Looks like the Royal Navy’s casualty-receiving vessel Argus, the closest thing the U.K. fleet has to a hospital ship is deploying to battle the coronavirus.
Argus on April 2, 2020 deployed from her home port of Devonport, bound for the British West Indies, which include Anguilla, the British Virgin Islands, the Cayman Islands, Montserrat and the Turks and Caicos Islands.
While normally a training platform for helicopter pilots, with 100 patient beds Argus also can function as a low-level hospital, potentially offering meaningful reinforcement to the medical systems of small territories. The 574-feet-long vessel is part of the Royal Fleet Auxiliary.
“RFA Argus’ ship’s company, consisting of both Royal Fleet Auxiliary and Royal Navy personnel, will rise to this challenge,” the ship’s commanding officer Capt. Terence Barke said in a statement. “We understand that there are people in need in the U.K. Overseas Territories who require our support.”
Argus in late March 2020 was the subject of tabloid rumors as the coronavirus pandemic spread across the United Kingdom. More than one news outlet falsely reported that the Royal Navy planned to moor Argus in the Thames River so that the vessel could receive coronavirus patients from overwhelmed London hospitals.
Instead, the ship sailed to Devonport and prepared for a long-planned deployment to the Caribbean. The Royal Navy routinely deploys a ship across the Atlantic Ocean for the West Indies’ summer hurricane season. Now Argus also will have a pandemic-response mission.
“The deployment of this ship is just one way the U.K. government is supporting communities at home and overseas as together we face the biggest public health emergency in a generation,” Minister of State for Defense Jeremy Quinn said in a statement.
Argus joins other auxiliary and amphibious vessels that have taken on a pandemic-relief role. The French navy has mobilized all three of its Mistral-class amphibious assault ships and is deploying them across Europe, Asia and the Americas in response to the coronavirus pandemic.
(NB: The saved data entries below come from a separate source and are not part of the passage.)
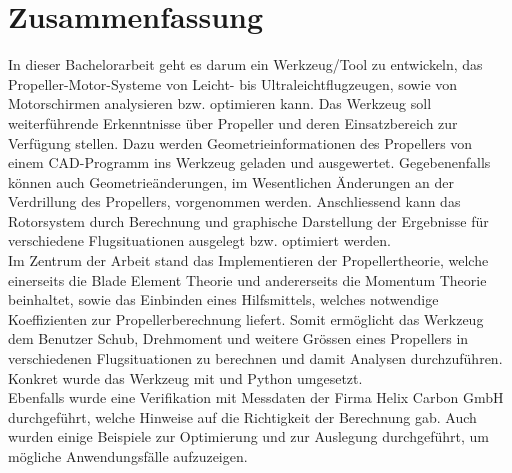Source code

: \section*{Zusammenfassung}
\label{sec:zusammenfassung}


In dieser Bachelorarbeit geht es darum ein Werkzeug/Tool zu entwickeln, das Propeller-Motor-Systeme von Leicht- bis Ultraleichtflugzeugen, sowie von Motorschirmen analysieren bzw. optimieren kann. Das Werkzeug soll weiterführende Erkenntnisse über Propeller und deren Einsatzbereich zur Verfügung stellen. Dazu werden Geometrieinformationen des Propellers von einem CAD-Programm ins Werkzeug geladen und ausgewertet. Gegebenenfalls können auch Geometrieänderungen, im Wesentlichen Änderungen an der Verdrillung des Propellers, vorgenommen werden. Anschliessend kann das Rotorsystem durch Berechnung und graphische Darstellung der Ergebnisse für verschiedene Flugsituationen ausgelegt bzw. optimiert werden. 
\\
Im Zentrum der Arbeit stand das Implementieren der Propellertheorie, welche einerseits die Blade Element Theorie und andererseits die Momentum Theorie beinhaltet, sowie das Einbinden eines Hilfsmittels, welches notwendige Koeffizienten zur Propellerberechnung liefert. Somit ermöglicht das Werkzeug dem Benutzer Schub, Drehmoment und weitere Grössen eines Propellers in verschiedenen Flugsituationen zu berechnen und damit Analysen durchzuführen. Konkret wurde das Werkzeug mit \MATLAB\cite{matlab} und Python\cite{python} umgesetzt.
\\
Ebenfalls wurde eine Verifikation mit Messdaten der Firma Helix Carbon GmbH durchgeführt, welche Hinweise auf die Richtigkeit der Berechnung gab. Auch wurden einige Beispiele zur Optimierung und zur Auslegung durchgeführt, um mögliche Anwendungsfälle aufzuzeigen.
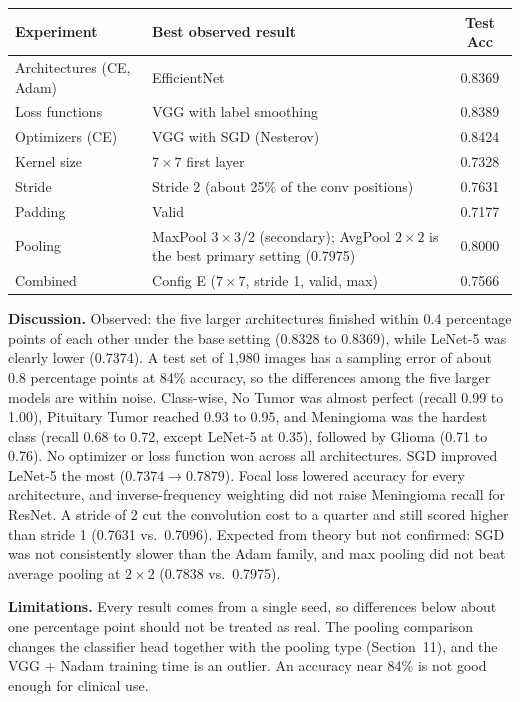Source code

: \documentclass[12pt,a4paper]{article}
\begin{document}
\begin{center}
\renewcommand{\arraystretch}{1.2}\footnotesize
\begin{tabularx}{\textwidth}{|l|X|c|}
\hline
\textbf{Experiment} & \textbf{Best observed result} & \textbf{Test Acc} \\ \hline
Architectures (CE, Adam) & EfficientNet & 0.8369 \\ \hline
Loss functions & VGG with label smoothing & 0.8389 \\ \hline
Optimizers (CE) & VGG with SGD (Nesterov) & 0.8424 \\ \hline
Kernel size & $7\times7$ first layer & 0.7328 \\ \hline
Stride & Stride 2 (about 25\% of the conv positions) & 0.7631 \\ \hline
Padding & Valid & 0.7177 \\ \hline
Pooling & MaxPool $3\times3$/2 (secondary); AvgPool $2\times2$ is the best primary setting (0.7975) & 0.8000 \\ \hline
Combined & Config E ($7\times7$, stride 1, valid, max) & 0.7566 \\ \hline
\end{tabularx}
\end{center}

\textbf{Discussion.} Observed: the five larger architectures finished within 0.4 percentage points of each other
under the base setting (0.8328 to 0.8369), while LeNet-5 was clearly lower (0.7374). A test set of 1,980 images has
a sampling error of about 0.8 percentage points at 84\% accuracy, so the differences among the five larger models are
within noise. Class-wise, No Tumor was almost perfect (recall 0.99 to 1.00), Pituitary Tumor reached 0.93 to 0.95,
and Meningioma was the hardest class (recall 0.68 to 0.72, except LeNet-5 at 0.35), followed by Glioma
(0.71 to 0.76). No optimizer or loss function won across all architectures. SGD improved LeNet-5 the most
($0.7374\to0.7879$). Focal loss lowered accuracy for every architecture, and inverse-frequency weighting did not
raise Meningioma recall for ResNet. A stride of 2 cut the convolution cost to a quarter and still scored higher
than stride 1 (0.7631 vs.\ 0.7096). Expected from theory but not confirmed: SGD was not consistently slower than the
Adam family, and max pooling did not beat average pooling at $2\times2$ (0.7838 vs.\ 0.7975).

\textbf{Limitations.} Every result comes from a single seed, so differences below about one percentage point should
not be treated as real. The pooling comparison changes the classifier head together with the pooling type
(Section~11), and the VGG + Nadam training time is an outlier. An accuracy near 84\% is not good enough for
clinical use.
\end{document}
The French navy in late March 2020 quickly set up isolation wards aboard the Mistral-class ship Tonnerre in order to transport coronavirus patients from the island of Corsica to hospitals on the mainland.
The U.S. Navy meanwhile has deployed its two hospital ships to American cities to help reinforce hospitals anticipating a spike in coronavirus patients.
Mercy is moored in the Port of Los Angeles. Comfort is off New York City. The thousand-bed vessels aren’t actually treating coronavirus patients. Rather, they’re handling non-virus trauma cases in order to free up beds and personnel in civilian hospitals.
But with residents in New York City and Los Angeles mostly staying home, there are few non-coronavirus cases for the huge hospital ships to treat. Comfort had on-board just 20 patients as of April 3, 2020. Mercy at the same time had just 15 patients.
The gap is partially the fault of bureaucracy. But the Trump administration’s policies also are to blame.
While a hospital ship designed for handling combat casualties isn’t ideal for the kind of treatment that coronavirus patients need, Comfort and Mercy in theory are capable of caring for pandemic victims. “If our mission shifts, we do what we can to meet that mission,” Capt. Patrick Amersbach, the commanding officer of the medical personnel aboard Comfort, told reporters.
But Pres. Donald Trump has not ordered the ships to treat pandemic victims. Michael Dowling, the head of Northwell Health, New York’s largest hospital system, told The New York Times that the limits the administration has imposed on Comfort are “a joke.”